Below is an example based on V_∞ = 2800 m/s, i.e. a trip to Jool. We see that the lowest ejection Δv occurs around 300 km, which is what we determined earlier in this thread. However, the lowest total Δv occurs at 70 km, with the total Δv constantly increasing with increasing altitude. If I were to produce a similar table for other values of V_∞, we would see the same trend. When launching from the ground, it is always better to seek out the lowest possible orbit.

Altitude, Z (km)	Δv from 70 km to Z (m/s)	Ejection Δv (m/s)	Total Δv (m/s)
70	0.0	1991.6	1991.6
80	16.9	1990.4	2007.3
90	33.5	1989.3	2022.8
100	49.7	1988.3	2038.0
120	81.1	1986.5	2067.6
140	111.2	1984.9	2096.1
160	140.1	1983.6	2123.7
180	167.8	1982.6	2150.4
200	194.4	1981.7	2176.1
250	256.6	1980.3	2237.0
300	313.3	1979.9	2293.2
350	365.0	1980.2	2345.3
400	412.5	1981.2	2393.7
450	456.2	1982.7	2438.9
500	496.5	1984.6	2481.1

 

Birdco_Space said:

2) How does thrust to weigh ratio affect the optimal altitude calculations? is there a way to factor cosine losses into these charts to figure the most dV efficient exit burn for high excess velocity situations? I've found that an Ion probe cannot efficiently eject itself from Kerbin SOI to get to Moho with a 75km periapsis. Very high dV (thus very low TWR) nuclear rockets have similar issues.

That's an issue I haven't studied in detail. I have no reply at this time.

(edited to add)

OK, I've thought about this and I've come to the conclusion that the problem of minimizing losses due to low TWR should be studied independently of what we've been discussing in this thread. Although the basic question is the same, i.e. are the potential Δv savings more than the Δv needed to raise the orbit, linking to two problems together needlessly complicates things. You can see from the table above that, for high V_∞, the ejection Δv savings that comes with increasing altitude are so small that it's really not worth considering when studying the TWR problem. To properly study the TWR problem, somebody needs to figure out how much Δv is saved by moving to higher orbits and compare that number to the values in column 2 above, i.e. "Δv from 70 km to Z." If you want to, you can add the TWR savings and the ejection savings together, but I think they should be considered separately.

 

Edited April 9, 2016 by OhioBob

[NecroBones]

The issue there is that the assumptions behind the math are that the dV is added instantaneously. However, it actually takes some amount of time to add the dV. This is an inefficiency because you are no longer adding the dV at the PE.

Just for clarification (because someone tried to school me on the same thing on the KSP subreddit a while back): It's actually that you're spending time burning away from the maneuver node, or away from your velocity vector, not necessarily the PE.

[mikegarrison]

Just for clarification (because someone tried to school me on the same thing on the KSP subreddit a while back): It's actually that you're spending time burning away from the maneuver node, or away from your velocity vector, not necessarily the PE.

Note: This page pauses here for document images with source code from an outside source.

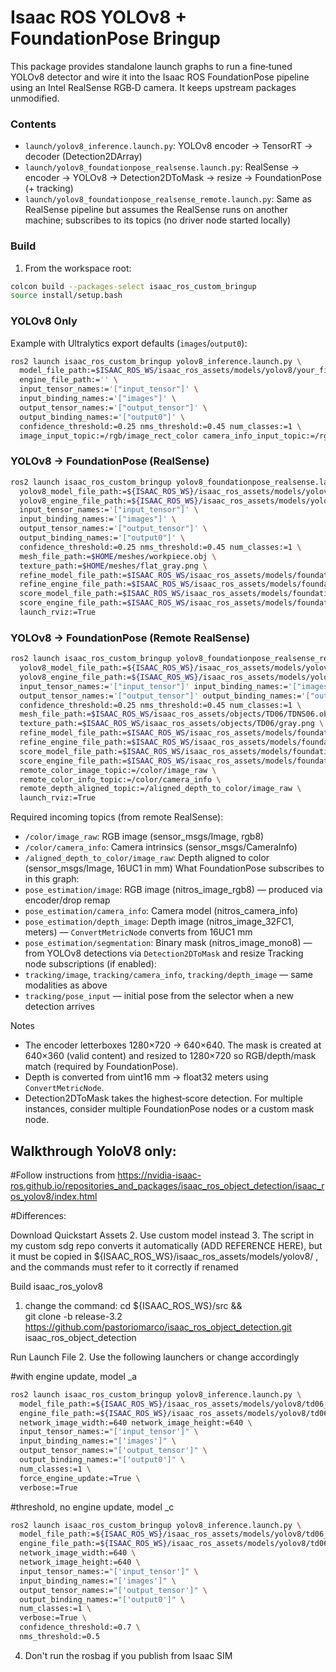 Isaac ROS YOLOv8 + FoundationPose Bringup
=========================================

This package provides standalone launch graphs to run a fine‑tuned YOLOv8 detector and wire it into the Isaac ROS FoundationPose pipeline using an Intel RealSense RGB‑D camera. It keeps upstream packages unmodified.

### Contents
- `launch/yolov8_inference.launch.py`: YOLOv8 encoder → TensorRT → decoder (Detection2DArray)
- `launch/yolov8_foundationpose_realsense.launch.py`: RealSense → encoder → YOLOv8 → Detection2DToMask → resize → FoundationPose (+ tracking)
- `launch/yolov8_foundationpose_realsense_remote.launch.py`: Same as RealSense pipeline but assumes the RealSense runs on another machine; subscribes to its topics (no driver node started locally)  

### Build
1) From the workspace root:
```bash
colcon build --packages-select isaac_ros_custom_bringup
source install/setup.bash
```
### YOLOv8 Only
Example with Ultralytics export defaults (`images`/`output0`):
```bash
ros2 launch isaac_ros_custom_bringup yolov8_inference.launch.py \
  model_file_path:=$ISAAC_ROS_WS/isaac_ros_assets/models/yolov8/your_finetuned.onnx \
  engine_file_path:='' \
  input_tensor_names:='["input_tensor"]' \
  input_binding_names:='["images"]' \
  output_tensor_names:='["output_tensor"]' \
  output_binding_names:='["output0"]' \
  confidence_threshold:=0.25 nms_threshold:=0.45 num_classes:=1 \
  image_input_topic:=/rgb/image_rect_color camera_info_input_topic:=/rgb/camera_info
```
### YOLOv8 → FoundationPose (RealSense)
```bash
ros2 launch isaac_ros_custom_bringup yolov8_foundationpose_realsense.launch.py \
  yolov8_model_file_path:=${ISAAC_ROS_WS}/isaac_ros_assets/models/yolov8/td06_a.onnx \
  yolov8_engine_file_path:=${ISAAC_ROS_WS}/isaac_ros_assets/models/yolov8/td06_a.plan \
  input_tensor_names:='["input_tensor"]' \
  input_binding_names:='["images"]' \
  output_tensor_names:='["output_tensor"]' \
  output_binding_names:='["output0"]' \
  confidence_threshold:=0.25 nms_threshold:=0.45 num_classes:=1 \
  mesh_file_path:=$HOME/meshes/workpiece.obj \
  texture_path:=$HOME/meshes/flat_gray.png \
  refine_model_file_path:=$ISAAC_ROS_WS/isaac_ros_assets/models/foundationpose/refine_model.onnx \
  refine_engine_file_path:=$ISAAC_ROS_WS/isaac_ros_assets/models/foundationpose/refine_trt_engine.plan \
  score_model_file_path:=$ISAAC_ROS_WS/isaac_ros_assets/models/foundationpose/score_model.onnx \
  score_engine_file_path:=$ISAAC_ROS_WS/isaac_ros_assets/models/foundationpose/score_trt_engine.plan \
  launch_rviz:=True
```
### YOLOv8 → FoundationPose (Remote RealSense)
```bash
ros2 launch isaac_ros_custom_bringup yolov8_foundationpose_realsense_remote.launch.py \
  yolov8_model_file_path:=${ISAAC_ROS_WS}/isaac_ros_assets/models/yolov8/td06_a.onnx \
  yolov8_engine_file_path:=${ISAAC_ROS_WS}/isaac_ros_assets/models/yolov8/td06_a.plan \
  input_tensor_names:='["input_tensor"]' input_binding_names:='["images"]' \
  output_tensor_names:='["output_tensor"]' output_binding_names:='["output0"]' \
  confidence_threshold:=0.25 nms_threshold:=0.45 num_classes:=1 \
  mesh_file_path:=$ISAAC_ROS_WS/isaac_ros_assets/objects/TD06/TDNS06.obj \
  texture_path:=$ISAAC_ROS_WS/isaac_ros_assets/objects/TD06/gray.png \
  refine_model_file_path:=$ISAAC_ROS_WS/isaac_ros_assets/models/foundationpose/refine_model.onnx \
  refine_engine_file_path:=$ISAAC_ROS_WS/isaac_ros_assets/models/foundationpose/refine_trt_engine.plan \
  score_model_file_path:=$ISAAC_ROS_WS/isaac_ros_assets/models/foundationpose/score_model.onnx \
  score_engine_file_path:=$ISAAC_ROS_WS/isaac_ros_assets/models/foundationpose/score_trt_engine.plan \
  remote_color_image_topic:=/color/image_raw \
  remote_color_info_topic:=/color/camera_info \
  remote_depth_aligned_topic:=/aligned_depth_to_color/image_raw \
  launch_rviz:=True
```
Required incoming topics (from remote RealSense):
- `/color/image_raw`: RGB image (sensor_msgs/Image, rgb8)
- `/color/camera_info`: Camera intrinsics (sensor_msgs/CameraInfo)
- `/aligned_depth_to_color/image_raw`: Depth aligned to color (sensor_msgs/Image, 16UC1 in mm)
What FoundationPose subscribes to in this graph:
- `pose_estimation/image`: RGB image (nitros_image_rgb8) — produced via encoder/drop remap
- `pose_estimation/camera_info`: Camera model (nitros_camera_info)
- `pose_estimation/depth_image`: Depth image (nitros_image_32FC1, meters) — `ConvertMetricNode` converts from 16UC1 mm
- `pose_estimation/segmentation`: Binary mask (nitros_image_mono8) — from YOLOv8 detections via `Detection2DToMask` and resize
Tracking node subscriptions (if enabled):
- `tracking/image`, `tracking/camera_info`, `tracking/depth_image` — same modalities as above
- `tracking/pose_input` — initial pose from the selector when a new detection arrives

Notes
- The encoder letterboxes 1280×720 → 640×640. The mask is created at 640×360 (valid content) and resized to 1280×720 so RGB/depth/mask match (required by FoundationPose).
- Depth is converted from uint16 mm → float32 meters using `ConvertMetricNode`.
- Detection2DToMask takes the highest‑score detection. For multiple instances, consider multiple FoundationPose nodes or a custom mask node.

## Walkthrough YoloV8 only:

#Follow instructions from 
https://nvidia-isaac-ros.github.io/repositories_and_packages/isaac_ros_object_detection/isaac_ros_yolov8/index.html

#Differences:

Download Quickstart Assets
2. Use custom model instead
3. The script in my custom sdg repo converts it automatically (ADD REFERENCE HERE), but it must be copied in 
${ISAAC_ROS_WS}/isaac_ros_assets/models/yolov8/ , and the commands must refer to it correctly if renamed

Build isaac_ros_yolov8
1. change the command:
cd ${ISAAC_ROS_WS}/src && \
   git clone -b release-3.2 https://github.com/pastoriomarco/isaac_ros_object_detection.git isaac_ros_object_detection

Run Launch File
2. Use the following launchers or change accordingly

#with engine update, model _a

```bash
ros2 launch isaac_ros_custom_bringup yolov8_inference.launch.py \
  model_file_path:=${ISAAC_ROS_WS}/isaac_ros_assets/models/yolov8/td06_a.onnx \
  engine_file_path:=${ISAAC_ROS_WS}/isaac_ros_assets/models/yolov8/td06_a.plan \
  network_image_width:=640 network_image_height:=640 \
  input_tensor_names:="['input_tensor']" \
  input_binding_names:="['images']" \
  output_tensor_names:="['output_tensor']" \
  output_binding_names:="['output0']" \
  num_classes:=1 \
  force_engine_update:=True \
  verbose:=True
```

#threshold, no engine update, model _c

```bash
ros2 launch isaac_ros_custom_bringup yolov8_inference.launch.py \
  model_file_path:=${ISAAC_ROS_WS}/isaac_ros_assets/models/yolov8/td06_c.onnx \
  engine_file_path:=${ISAAC_ROS_WS}/isaac_ros_assets/models/yolov8/td06_c.plan \
  network_image_width:=640 \
  network_image_height:=640 \
  input_tensor_names:="['input_tensor']" \
  input_binding_names:="['images']" \
  output_tensor_names:="['output_tensor']" \
  output_binding_names:="['output0']" \
  num_classes:=1 \
  verbose:=True \
  confidence_threshold:=0.7 \
  nms_threshold:=0.5 
```

4. Don't run the rosbag if you publish from Isaac SIM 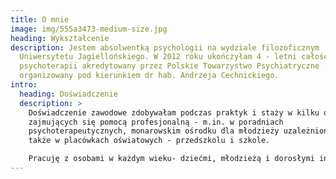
 ```yaml
---
title: O mnie
image: img/555a3473-medium-size.jpg
heading: Wykształcenie
description: Jestem absolwentką psychologii na wydziale filozoficznym
  Uniwersytetu Jagiellońskiego. W 2012 roku ukończyłam 4 - letni całościowy kurs
  psychoterapii akredytowany przez Polskie Towarzystwo Psychiatryczne
  organizowany pod kierunkiem dr hab. Andrzeja Cechnickiego.
intro:
  heading: Doświadczenie
  description: >
    Doświadczenie zawodowe zdobywałam podczas praktyk i staży w kilku ośrodkach
    zajmujących się pomocą profesjonalną - m.in. w poradniach
    psychoterapeutycznych, monarowskim ośrodku dla młodzieży uzależnionej, a
    także w placówkach oświatowych - przedszkolu i szkole.

    Pracuję z osobami w każdym wieku- dziećmi, młodzieżą i dorosłymi indywidualnie (głównie w nurcie psychodynamicznym) i rodzinnie (systemowo), dostosowując styl pracy do potrzeb pacjenta. Regularnie poddaję swoją pracę superwizji u ceryfikowanego przez Polskie Towarzystwo Psychiatryczne superwizora.
---
```

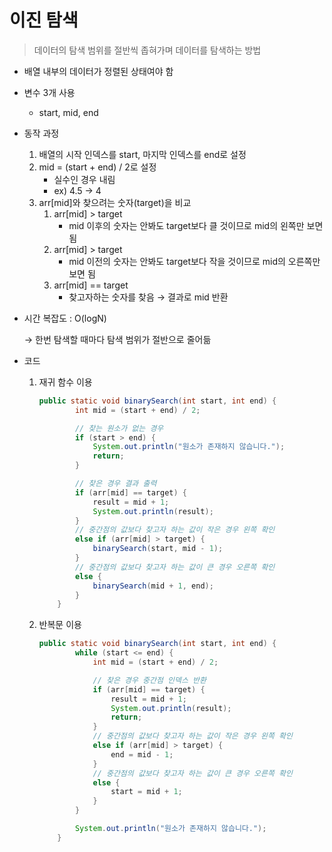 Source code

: # 이진 탐색
> 데이터의 탐색 범위를 절반씩 좁혀가며 데이터를 탐색하는 방법
> 
- 배열 내부의 데이터가 정렬된 상태여야 함
- 변수 3개 사용
    - start, mid, end
- 동작 과정
    1. 배열의 시작 인덱스를 start, 마지막 인덱스를 end로 설정
    2. mid = (start + end) / 2로 설정
        - 실수인 경우 내림
        - ex) 4.5 → 4
    3. arr[mid]와 찾으려는 숫자(target)을 비교
        1. arr[mid] > target
            - mid 이후의 숫자는 안봐도 target보다 클 것이므로 mid의 왼쪽만 보면 됨
        2. arr[mid] > target
            - mid 이전의 숫자는 안봐도 target보다 작을 것이므로 mid의 오른쪽만 보면 됨
        3. arr[mid] == target
            - 찾고자하는 숫자를 찾음 → 결과로 mid 반환
- 시간 복잡도 : O(logN)

  → 한번 탐색할 때마다 탐색 범위가 절반으로 줄어듦

- 코드
    1. 재귀 함수 이용

        ```java
        public static void binarySearch(int start, int end) {
                int mid = (start + end) / 2;
        
                // 찾는 원소가 없는 경우
                if (start > end) {
                    System.out.println("원소가 존재하지 않습니다.");
                    return;
                }
        
                // 찾은 경우 결과 출력
                if (arr[mid] == target) {
                    result = mid + 1;
                    System.out.println(result);
                }
                // 중간점의 값보다 찾고자 하는 값이 작은 경우 왼쪽 확인
                else if (arr[mid] > target) {
                    binarySearch(start, mid - 1);
                }
                // 중간점의 값보다 찾고자 하는 값이 큰 경우 오른쪽 확인
                else {
                    binarySearch(mid + 1, end);
                }
            }
        ```

    2. 반복문 이용

        ```java
        public static void binarySearch(int start, int end) {
                while (start <= end) {
                    int mid = (start + end) / 2;
        
                    // 찾은 경우 중간점 인덱스 반환
                    if (arr[mid] == target) {
                        result = mid + 1;
                        System.out.println(result);
                        return;
                    }
                    // 중간점의 값보다 찾고자 하는 값이 작은 경우 왼쪽 확인
                    else if (arr[mid] > target) {
                        end = mid - 1;
                    }
                    // 중간점의 값보다 찾고자 하는 값이 큰 경우 오른쪽 확인
                    else {
                        start = mid + 1;
                    }
                }
        
                System.out.println("원소가 존재하지 않습니다.");
            }
        ```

No, recall that we are talking about Oberth here. The basic fundamental of Oberth is that it is more efficient to add velocity to a fast rocket than a slow one. So the drop in Oberth efficiency is, in fact, due to you not being at PE (where your orbital speed is fastest). However, that is complicated by the issue that as you steadily burn your rocket you are constantly adding velocity. So for Oberth reasons, your dV becomes more and more effective over the course of your long burn.

This is an effect that is in addition to the so-called "steering losses" involved in burning off of prograde.

[OhioBob]

OhioBob said:

Birdco_Space said:

2) How does thrust to weigh ratio affect the optimal altitude calculations? is there a way to factor cosine losses into these charts to figure the most dV efficient exit burn for high excess velocity situations? I've found that an Ion probe cannot efficiently eject itself from Kerbin SOI to get to Moho with a 75km periapsis. Very high dV (thus very low TWR) nuclear rockets have similar issues.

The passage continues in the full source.